OCD patients were grouped into suicide attempters and non-attempters. A comparison of these two groups in terms of some sociodemographic characteristics is presented in Table 1. As shown in Table 1, there was no difference in age, sex, marital status, educational level, and working status among participants between the two groups; however, when comparing smoking and alcohol use, there was higher suicide attempters than those non-attempters (p<0.05). In terms of onset of the disorder, suicide attempters had an earlier onset than non-attempters (non-attempters: 21.7±6.8 years; suicide attempters: 18.6±3.2 years; t=3.132, p=0.002). All patients were under drug medication. There was no difference between the two groups with respect to the duration of the disorder (non-attempters: 10.4±8.0 years; suicide attempters: 12.2±8.3 years; t=-1.080, p=0.283). Of the 39 OCD patients with suicide attempts, 27 (69.2%) used the self-poisoning method, 5 (12.8%) used the cutting method, 4 (10.3%) used the hanging method, and 3 (7.7%) used the jumping from a heigh method. Patients with suicide attempts had scored higher in BDI and YBOCS scores (t=-4.376, p<0.001; t=-4.102, p<0.001 respectively) than without attempt. There was statistically significant difference between the two groups with respect to the YBOCS insight scores (non-attempters scores 1.23±.80, suicide attempters scores 1.87±.76, z=-3.569, p<0.001). There were 3 individuals (4.6%) in non-attempters, and 9 individuals (23.1%) in suicide attempters who were assessed as having poor insight and claimed that their thoughts or behaviors were not unreasonable or excessive. The poor insight rate was significantly higher than in suicide attempters than non-attempters (χ2=8.139, p=0.009) (Table 1).

Two groups were compared İn terms of obsessive-compulsive symptoms,. Aggression (χ2=5.042, p=0.042) and sexual (χ2=3.942, p=0.047) obsessions were higher in the patients with suicide attempt. There was no statistically significant difference between the two groups in terms of compulsions (Table 2).
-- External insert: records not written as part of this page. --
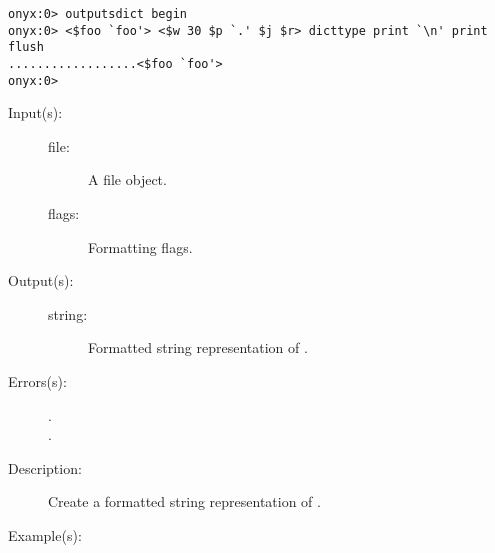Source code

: \begin{description}
\begin{description}
\begin{verbatim}
onyx:0> outputsdict begin
onyx:0> <$foo `foo'> <$w 30 $p `.' $j $r> dicttype print `\n' print flush
..................<$foo `foo'>
onyx:0>
		\end{verbatim}
	\end{description}
\label{outputsdict:filetype}
\item[{\onyxop{file flags}{filetype}{string}}: ]
	\begin{description}\item[]
	\item[Input(s): ]
		\begin{description}\item[]
		\item[file: ]
			A file object.
		\item[flags: ]
			Formatting flags.
		\end{description}
	\item[Output(s): ]
		\begin{description}\item[]
		\item[string: ]
			Formatted string representation of .
		\end{description}
	\item[Errors(s): ]
		\begin{description}\item[]
		\item[.]
		\item[.]
		\end{description}
	\item[Description: ]
		Create a formatted string representation of .
	\item[Example(s): ]\begin{verbatim}


\end{verbatim}
\end{description}
\end{description}
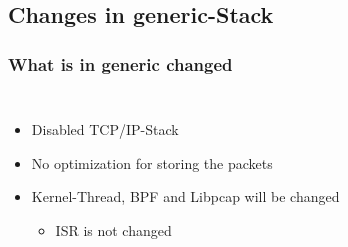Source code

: \documentclass{beamer}
\begin{document}
\subsection*{Changes in generic-Stack}
\begin{frame}
\frametitle{What is in generic changed}
\begin{columns}
\begin{itemize}
	\item <2->Disabled TCP/IP-Stack\newline
	\item <3->No optimization for storing the packets\newline
	\item <4->Kernel-Thread, BPF and Libpcap will be changed\newline
		\begin{itemize}
			\item <4->ISR is not changed
		\end{itemize}
\end{itemize}
\vspace{-2em}

\end{columns}
\end{frame}
\end{document}

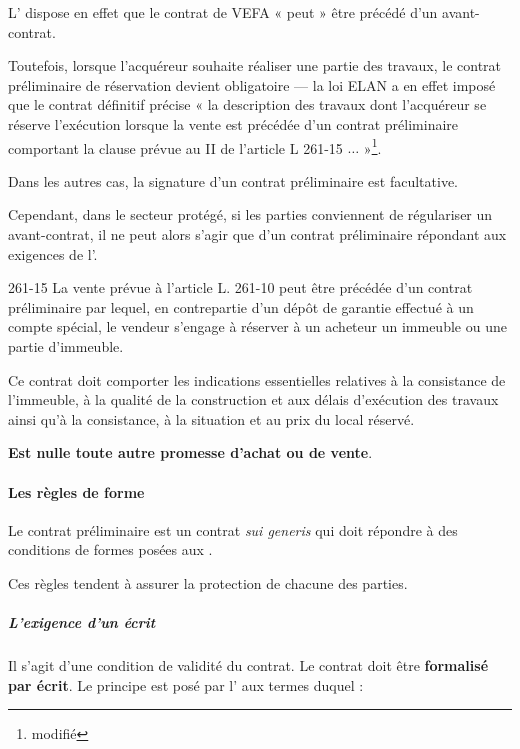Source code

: 			L’ dispose en effet que le contrat de VEFA « peut » être précédé d’un avant-contrat.

			Toutefois, lorsque l’acquéreur souhaite réaliser une partie des travaux, le contrat préliminaire de réservation devient obligatoire --- la loi ELAN a en effet imposé que le contrat définitif précise « la description des travaux dont l’acquéreur se réserve l’exécution lorsque la vente est précédée d’un contrat préliminaire comportant la clause prévue au II de l’article L 261-15 $\dots$ »\footnote{ modifié}.

			Dans les autres cas, la signature d’un contrat préliminaire est facultative.

			Cependant, dans le secteur protégé, si les parties conviennent de régulariser un avant-contrat, il ne peut alors s’agir que d’un contrat préliminaire répondant aux exigences de l’.

			\begin{citationArticle}[L]{261-15}{\cch}
				La vente prévue à l'article L. 261-10 peut être précédée d'un contrat préliminaire par lequel, en contrepartie d'un dépôt de garantie effectué à un compte spécial, le vendeur s'engage à réserver à un acheteur un immeuble ou une partie d'immeuble.

				Ce contrat doit comporter les indications essentielles relatives à la consistance de l'immeuble, à la qualité de la construction et aux délais d'exécution des travaux ainsi qu'à la consistance, à la situation et au prix du local réservé.

				\lips

				\textbf{Est nulle toute autre promesse d'achat ou de vente}.
			\end{citationArticle}


			\paragraph{Les règles de forme}

				Le contrat préliminaire est un contrat \emph{sui generis} qui doit répondre à des conditions de formes posées aux .

				Ces règles tendent à assurer la protection de chacune des parties.

				\subparagraph{L'exigence d'un écrit}

					Il s’agit d’une condition de validité du contrat. Le contrat doit être \textbf{formalisé par écrit}.
					Le principe est posé par l’ aux termes duquel :

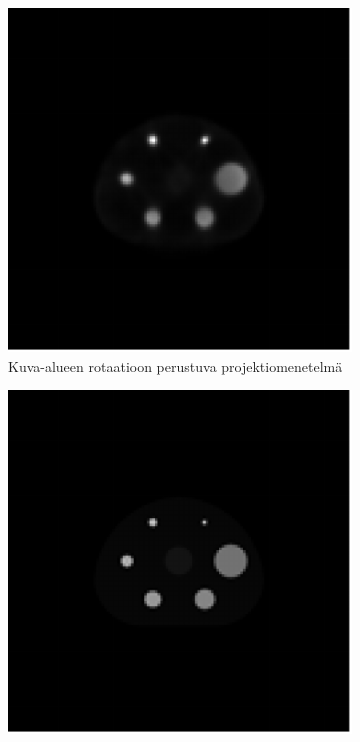 \begin{figure}[H]
    \centering
    \captionsetup{width=.9\linewidth}
    \begin{subfigure}[t]{.25\textwidth}
        \includegraphics[width=\linewidth]{kuvat/nema_rekonstruktio_proj6.pdf}
        \caption{Kuva-alueen rotaatioon perustuva projektiomenetelmä}
    \end{subfigure}%
    \hspace{.075\textwidth}%
    \begin{subfigure}[t]{.25\textwidth}
        \includegraphics[width=\linewidth]{kuvat/nema_ground_truth.pdf}

\end{subfigure}
\end{figure}
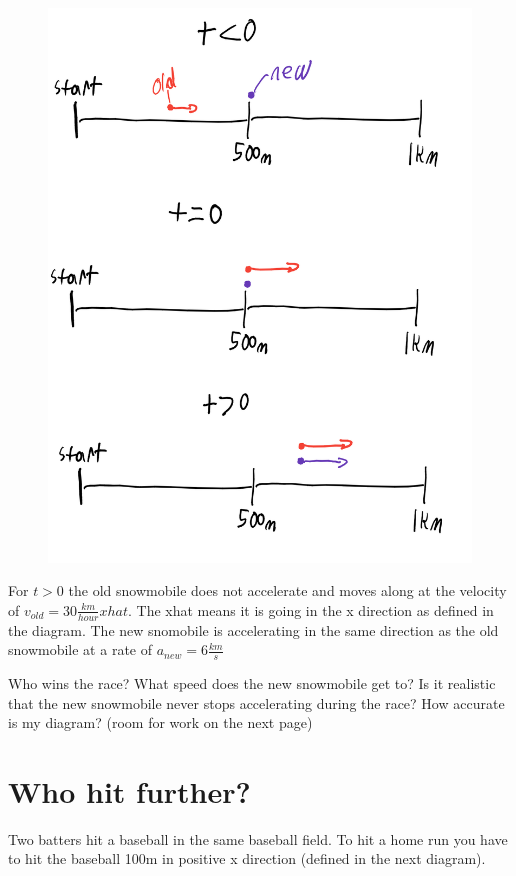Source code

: \documentclass[12pt]{article}
\begin{document}
\begin{figure}[h]
\includegraphics[scale=0.15]{snowmobileRally.png}
\end{figure}

For $t > 0$ the old snowmobile does not accelerate and moves along at the velocity of $v_{old} = 30 \frac{km}{hour} xhat$. The xhat means it is going in the x direction as defined in the diagram. The new snomobile is accelerating in the same direction as the old snowmobile at a rate of $a_{new} = 6\frac{km}{s}$

Who wins the race? What speed does the new snowmobile get to? Is it realistic that the new snowmobile never stops accelerating during the race? How accurate is my diagram? (room for work on the next page)

\parbox[][12cm][t]{8cm}{}

\section{Who hit further?}
Two batters hit a baseball in the same baseball field. To hit a home run you have to hit the baseball 100m in positive x direction (defined in the next diagram).
\end{document}
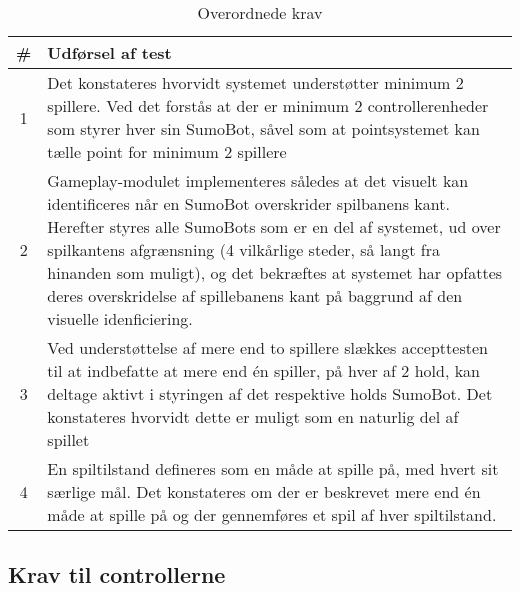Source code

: \begin{table}[]
\centering
\caption{Overordnede krav}\label{tab:Overordnede krav}
\begin{tabular}{c p{7cm}}
\# & \textbf{Udførsel af test} \\ \toprule
1 & Det konstateres hvorvidt systemet understøtter minimum 2 spillere. Ved det forstås at der er minimum 2 controllerenheder som styrer hver sin SumoBot, såvel som at pointsystemet kan tælle point for minimum 2 spillere \\\midrule
2 & Gameplay-modulet implementeres således at det visuelt kan identificeres når en SumoBot overskrider spilbanens kant. Herefter styres alle SumoBots som er en del af systemet, ud over spilkantens afgrænsning (4 vilkårlige steder, så langt fra hinanden som muligt), og det bekræftes at systemet har opfattes deres overskridelse af spillebanens kant på baggrund af den visuelle idenficiering. \\\midrule
3 & Ved understøttelse af mere end to spillere slækkes accepttesten til at indbefatte at mere end én spiller, på hver af 2 hold, kan deltage aktivt i styringen af det respektive holds SumoBot. Det konstateres hvorvidt dette er muligt som en naturlig del af spillet\\\midrule
4 & En spiltilstand defineres som en måde at spille på, med hvert sit særlige mål. Det konstateres om der er beskrevet mere end én måde at spille på og der gennemføres et spil af hver spiltilstand. \\\bottomrule
\end{tabular}
\end{table}

\subsection{Krav til controllerne}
The results revealed higher scores for patient with suicide attempt on emotional neglect (t=-2.589, p=0.010), physical neglect (t=-2.119, p=0.034), sexual abuse (t=-2.626, p=0.009) and CTQ total scores (t=-3.313, p=0.001) compared to patients without attempt. In all 63 patients with OCD, childhood maltreatment was reported based on their CTQ total score. 31 (47.7%) of the patients without suicide attempt and 32 (82.1%) of with suicide attempt reported childhood maltreatment (Table 3).

Considering the distribution of childhood traumas experienced by all patients with OCD, it was observed that 40.4% experienced physical neglect, 44.2% experienced emotional neglect, 33.7% experienced physical abuse, 43.3% experienced emotional abuse and 27.9% experienced sexual abuse. Emotional neglect (36.9%) and emotional abuse (36.9%) were the most frequent type of maltreatment in non-attempters, followed by physical neglect (32.3%), physical abuse (30.8%), and sexual abuse (18.5%). However, in suicide attempters, emotional neglect (56.4%) was the most frequent type of maltreatment, followed by physical neglect (53.8%), emotional abuse (53.8%), sexual abuse (43.6%) and physical abuse (38.5%). There was a significantly higher physical neglect and sexual abuse in suicide attempter patients (χ2=4.697, p=0.030; χ2=7.654, p=0.006 respectively). Regarding gender, there was no difference in the prevalence of childhood trauma (p>0.05).

Two groups were compared in terms of total suicide probability scores and their subscales, Total suicide probability scale scores and subscales scores were significantly higher in patients with suicide attempts (p<0.05) (Table 3).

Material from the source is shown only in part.